Onderzoek naar de werkzaamheid van domperidon als melkproductieverhogend middel
Oudere studies naar het nut van domperidon bij een te lage melkproductie zijn vaak van onvoldoende kwaliteit (geen goede randomisering, niet dubbelblind, geen goede placebo). Daarnaast was er vaak geen sprake van voeden op verzoek en kregen kinderen te weinig voedingen per dag. Slechts in enkele studies werden de moeders goed begeleid bij de borstvoeding.
Een recente, goed opgezette studie laat zien dat gebruik van domperidon de afkolfopbrengst kan verhogen bij moeders van prematuur geboren kinderen (zwangerschapsduur van minder dan 31 weken). In deze dubbelblinde studie gebruikten de moeders domperidon (drie maal daags 10 mg) of een placebo.
Aanpak bij een te lage melkproductie
Als een te lage melkproductie vermoed wordt, is het belangrijk samen met de moeder haar situatie te bespreken. Hoe vaak en goed worden de borsten geleegd? Kan het borstvoedingsbeleid en de drinktechniek van de baby worden verbeterd? Zie ook de brochure ‘Te veel of te weinig melk’.
Wanneer deze maatregelen onvoldoende werken, kan er een ‘medische’ oorzaak zijn voor de te lage melkproductie. Bijvoorbeeld: (een nieuwe) zwangerschap, onvoldoende borstklierweefsel, borstoperaties, PCOS (polycysteus ovariumsyndroom), insulineresistentie, schildklierafwijkingen, achtergebleven placentaresten en verminderde prolactine-afgifte na ernstig bloedverlies. Ook gebruik van bepaalde geneesmiddelen, overmatig roken en alcoholgebruik kunnen zorgen voor een te lage melkproductie. In dat geval is het belangrijk de oorzaak, indien mogelijk, te behandelen.
Moeders moeten worden voorgelicht over de mogelijke bijwerkingen van domperidon en over de risico’s van het niet borstvoeden voor moeder en kind. Er zal ook bekeken moeten worden of de moeder dit middel naar verwachting veilig kan gebruiken. Tijdens het gebruik van domperidon moeten moeder en kind onder controle blijven van een arts. Hierdoor kunnen eventuele nadelige gevolgen snel herkend worden. Er dient altijd een zo laag mogelijke dosering gebruikt te worden en bij voorkeur niet meer dan de aanbevolen dosering uit de bijsluiter. Als een goede melkproductie bereikt is, is het aan te raden de dosering af te bouwen en te zoeken naar de laagst mogelijke nog werkzame dosis.
Tot slot
Medicijngebruik mag nooit een vervanger zijn voor goed borstvoedingsbeleid en ondersteuning door zorgverleners en de omgeving. Goede voorlichting en begeleiding lijken in veel gevallen het gebruik van domperidon overbodig te maken. Er zijn echter ook situaties waarbij gebruik van domperidon nodig is om tot een volledige melkproductie te komen.
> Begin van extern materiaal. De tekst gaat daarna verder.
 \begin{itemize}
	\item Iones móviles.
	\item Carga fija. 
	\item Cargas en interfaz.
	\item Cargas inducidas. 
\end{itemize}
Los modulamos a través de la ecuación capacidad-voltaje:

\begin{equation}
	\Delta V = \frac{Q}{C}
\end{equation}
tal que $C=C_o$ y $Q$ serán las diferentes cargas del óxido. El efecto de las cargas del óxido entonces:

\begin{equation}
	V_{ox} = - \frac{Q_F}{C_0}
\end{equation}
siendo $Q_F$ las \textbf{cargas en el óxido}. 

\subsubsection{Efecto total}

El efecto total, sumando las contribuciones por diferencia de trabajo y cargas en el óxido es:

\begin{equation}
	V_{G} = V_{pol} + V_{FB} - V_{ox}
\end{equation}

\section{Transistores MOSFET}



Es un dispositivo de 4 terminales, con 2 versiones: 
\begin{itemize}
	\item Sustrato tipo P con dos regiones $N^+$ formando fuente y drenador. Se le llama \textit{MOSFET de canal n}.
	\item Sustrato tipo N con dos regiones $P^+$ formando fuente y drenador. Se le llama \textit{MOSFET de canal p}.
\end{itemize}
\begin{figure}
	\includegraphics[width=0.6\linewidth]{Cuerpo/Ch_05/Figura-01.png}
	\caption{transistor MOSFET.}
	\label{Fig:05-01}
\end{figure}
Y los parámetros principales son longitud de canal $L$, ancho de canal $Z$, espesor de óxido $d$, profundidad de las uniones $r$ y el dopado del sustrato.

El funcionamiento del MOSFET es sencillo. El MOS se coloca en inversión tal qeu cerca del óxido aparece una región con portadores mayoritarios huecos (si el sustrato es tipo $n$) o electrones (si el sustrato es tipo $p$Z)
Om te bepalen of het nuttig en veilig is om domperidon te gebruiken is het belangrijk dat de moeder advies inwint bij een lactatiekundige IBCLC en een borstvoedingsvriendelijke arts. Daarnaast kunnen moeders voor ondersteuning, bemoediging en het verbeteren of aanpassen van het borstvoedingsbeleid altijd bij een LLL-leidster terecht.